**DIRECTIONS:**
Give the whole listing below once more, exactly, without pictures.

[Opening AVAILABLE RECORDS section]

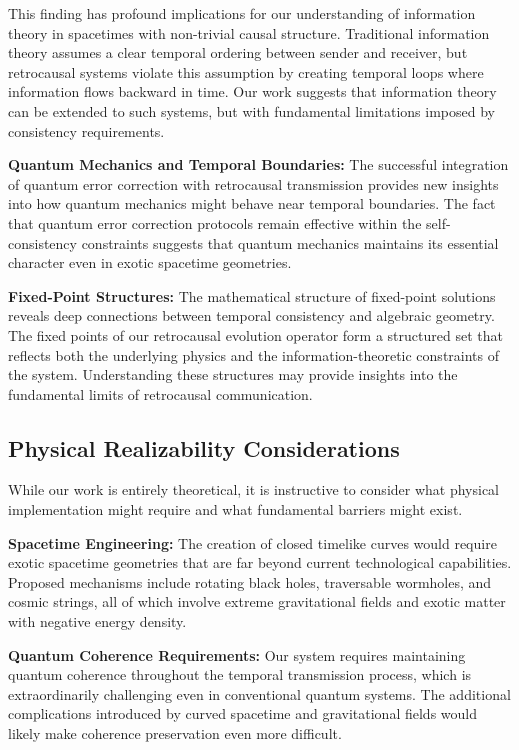 \documentclass[12pt,a4paper]{article}
\begin{document}
This finding has profound implications for our understanding of information theory in spacetimes with non-trivial causal structure. Traditional information theory assumes a clear temporal ordering between sender and receiver, but retrocausal systems violate this assumption by creating temporal loops where information flows backward in time. Our work suggests that information theory can be extended to such systems, but with fundamental limitations imposed by consistency requirements.

\textbf{Quantum Mechanics and Temporal Boundaries:} The successful integration of quantum error correction with retrocausal transmission provides new insights into how quantum mechanics might behave near temporal boundaries. The fact that quantum error correction protocols remain effective within the self-consistency constraints suggests that quantum mechanics maintains its essential character even in exotic spacetime geometries.

\textbf{Fixed-Point Structures:} The mathematical structure of fixed-point solutions reveals deep connections between temporal consistency and algebraic geometry. The fixed points of our retrocausal evolution operator form a structured set that reflects both the underlying physics and the information-theoretic constraints of the system. Understanding these structures may provide insights into the fundamental limits of retrocausal communication.

\subsection{Physical Realizability Considerations}

While our work is entirely theoretical, it is instructive to consider what physical implementation might require and what fundamental barriers might exist.

\textbf{Spacetime Engineering:} The creation of closed timelike curves would require exotic spacetime geometries that are far beyond current technological capabilities. Proposed mechanisms include rotating black holes, traversable wormholes, and cosmic strings, all of which involve extreme gravitational fields and exotic matter with negative energy density.

\textbf{Quantum Coherence Requirements:} Our system requires maintaining quantum coherence throughout the temporal transmission process, which is extraordinarily challenging even in conventional quantum systems. The additional complications introduced by curved spacetime and gravitational fields would likely make coherence preservation even more difficult.
\end{document}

[Closing AVAILABLE RECORDS section]

**RESULT OF THIS EXERCISE:**
 \documentclass[12pt,a4paper]{article}
\begin{document}
This finding has profound implications for our understanding of information theory in spacetimes with non-trivial causal structure. Traditional information theory assumes a clear temporal ordering between sender and receiver, but retrocausal systems violate this assumption by creating temporal loops where information flows backward in time. Our work suggests that information theory can be extended to such systems, but with fundamental limitations imposed by consistency requirements.

\textbf{Quantum Mechanics and Temporal Boundaries:} The successful integration of quantum error correction with retrocausal transmission provides new insights into how quantum mechanics might behave near temporal boundaries. The fact that quantum error correction protocols remain effective within the self-consistency constraints suggests that quantum mechanics maintains its essential character even in exotic spacetime geometries.

\textbf{Fixed-Point Structures:} The mathematical structure of fixed-point solutions reveals deep connections between temporal consistency and algebraic geometry. The fixed points of our retrocausal evolution operator form a structured set that reflects both the underlying physics and the information-theoretic constraints of the system. Understanding these structures may provide insights into the fundamental limits of retrocausal communication.

\subsection{Physical Realizability Considerations}

While our work is entirely theoretical, it is instructive to consider what physical implementation might require and what fundamental barriers might exist.

\textbf{Spacetime Engineering:} The creation of closed timelike curves would require exotic spacetime geometries that are far beyond current technological capabilities. Proposed mechanisms include rotating black holes, traversable wormholes, and cosmic strings, all of which involve extreme gravitational fields and exotic matter with negative energy density.

\textbf{Quantum Coherence Requirements:} Our system requires maintaining quantum coherence throughout the temporal transmission process, which is extraordinarily challenging even in conventional quantum systems. The additional complications introduced by curved spacetime and gravitational fields would likely make coherence preservation even more difficult.
\end{document}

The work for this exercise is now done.